WHAT THIS TASK INVOLVES |
The material must be copied out exactly, line for line.

AVAILABLE DATA |
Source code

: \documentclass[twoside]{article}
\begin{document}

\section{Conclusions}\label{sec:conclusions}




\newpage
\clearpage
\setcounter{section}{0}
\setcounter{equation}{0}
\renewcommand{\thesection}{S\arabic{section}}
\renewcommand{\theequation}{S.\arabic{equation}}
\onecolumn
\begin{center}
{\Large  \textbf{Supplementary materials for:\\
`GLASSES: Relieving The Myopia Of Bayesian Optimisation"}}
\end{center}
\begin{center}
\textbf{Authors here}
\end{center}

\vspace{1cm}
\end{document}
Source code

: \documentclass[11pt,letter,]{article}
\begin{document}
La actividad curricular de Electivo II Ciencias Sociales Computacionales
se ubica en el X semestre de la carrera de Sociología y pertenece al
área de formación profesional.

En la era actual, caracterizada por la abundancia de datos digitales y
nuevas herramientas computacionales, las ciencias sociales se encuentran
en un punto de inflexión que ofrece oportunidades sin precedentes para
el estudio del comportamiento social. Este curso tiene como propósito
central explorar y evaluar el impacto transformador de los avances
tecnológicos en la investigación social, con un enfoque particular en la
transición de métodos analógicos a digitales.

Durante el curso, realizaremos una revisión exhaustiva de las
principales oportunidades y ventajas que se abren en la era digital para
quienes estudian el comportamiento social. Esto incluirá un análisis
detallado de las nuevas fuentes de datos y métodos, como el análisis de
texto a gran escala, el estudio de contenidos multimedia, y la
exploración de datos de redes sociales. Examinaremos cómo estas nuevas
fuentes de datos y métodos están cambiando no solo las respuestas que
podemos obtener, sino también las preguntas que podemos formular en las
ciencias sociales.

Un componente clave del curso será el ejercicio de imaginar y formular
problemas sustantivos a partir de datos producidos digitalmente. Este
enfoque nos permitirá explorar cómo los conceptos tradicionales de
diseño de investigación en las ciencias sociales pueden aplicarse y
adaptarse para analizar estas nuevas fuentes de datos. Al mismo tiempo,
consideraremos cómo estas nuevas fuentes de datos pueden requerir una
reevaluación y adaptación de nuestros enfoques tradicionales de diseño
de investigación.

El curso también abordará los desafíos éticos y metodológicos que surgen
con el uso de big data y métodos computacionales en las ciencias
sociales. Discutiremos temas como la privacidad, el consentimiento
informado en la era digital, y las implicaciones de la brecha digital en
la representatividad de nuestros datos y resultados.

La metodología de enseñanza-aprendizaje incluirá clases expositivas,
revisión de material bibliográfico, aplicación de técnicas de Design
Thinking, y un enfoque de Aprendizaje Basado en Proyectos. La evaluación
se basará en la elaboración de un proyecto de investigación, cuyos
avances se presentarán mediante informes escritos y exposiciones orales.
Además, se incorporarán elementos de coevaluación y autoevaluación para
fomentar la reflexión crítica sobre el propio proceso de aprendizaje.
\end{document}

TASK RESPONSE |
Source code

: \documentclass[twoside]{article}
\begin{document}

\section{Conclusions}\label{sec:conclusions}




\newpage
\clearpage
\setcounter{section}{0}
\setcounter{equation}{0}
\renewcommand{\thesection}{S\arabic{section}}
\renewcommand{\theequation}{S.\arabic{equation}}
\onecolumn
\begin{center}
{\Large  \textbf{Supplementary materials for:\\
`GLASSES: Relieving The Myopia Of Bayesian Optimisation"}}
\end{center}
\begin{center}
\textbf{Authors here}
\end{center}

\vspace{1cm}
\end{document}
Source code

: \documentclass[11pt,letter,]{article}
\begin{document}
La actividad curricular de Electivo II Ciencias Sociales Computacionales
se ubica en el X semestre de la carrera de Sociología y pertenece al
área de formación profesional.

En la era actual, caracterizada por la abundancia de datos digitales y
nuevas herramientas computacionales, las ciencias sociales se encuentran
en un punto de inflexión que ofrece oportunidades sin precedentes para
el estudio del comportamiento social. Este curso tiene como propósito
central explorar y evaluar el impacto transformador de los avances
tecnológicos en la investigación social, con un enfoque particular en la
transición de métodos analógicos a digitales.

Durante el curso, realizaremos una revisión exhaustiva de las
principales oportunidades y ventajas que se abren en la era digital para
quienes estudian el comportamiento social. Esto incluirá un análisis
detallado de las nuevas fuentes de datos y métodos, como el análisis de
texto a gran escala, el estudio de contenidos multimedia, y la
exploración de datos de redes sociales. Examinaremos cómo estas nuevas
fuentes de datos y métodos están cambiando no solo las respuestas que
podemos obtener, sino también las preguntas que podemos formular en las
ciencias sociales.

Un componente clave del curso será el ejercicio de imaginar y formular
problemas sustantivos a partir de datos producidos digitalmente. Este
enfoque nos permitirá explorar cómo los conceptos tradicionales de
diseño de investigación en las ciencias sociales pueden aplicarse y
adaptarse para analizar estas nuevas fuentes de datos. Al mismo tiempo,
consideraremos cómo estas nuevas fuentes de datos pueden requerir una
reevaluación y adaptación de nuestros enfoques tradicionales de diseño
de investigación.

El curso también abordará los desafíos éticos y metodológicos que surgen
con el uso de big data y métodos computacionales en las ciencias
sociales. Discutiremos temas como la privacidad, el consentimiento
informado en la era digital, y las implicaciones de la brecha digital en
la representatividad de nuestros datos y resultados.

La metodología de enseñanza-aprendizaje incluirá clases expositivas,
revisión de material bibliográfico, aplicación de técnicas de Design
Thinking, y un enfoque de Aprendizaje Basado en Proyectos. La evaluación
se basará en la elaboración de un proyecto de investigación, cuyos
avances se presentarán mediante informes escritos y exposiciones orales.
Además, se incorporarán elementos de coevaluación y autoevaluación para
fomentar la reflexión crítica sobre el propio proceso de aprendizaje.
\end{document}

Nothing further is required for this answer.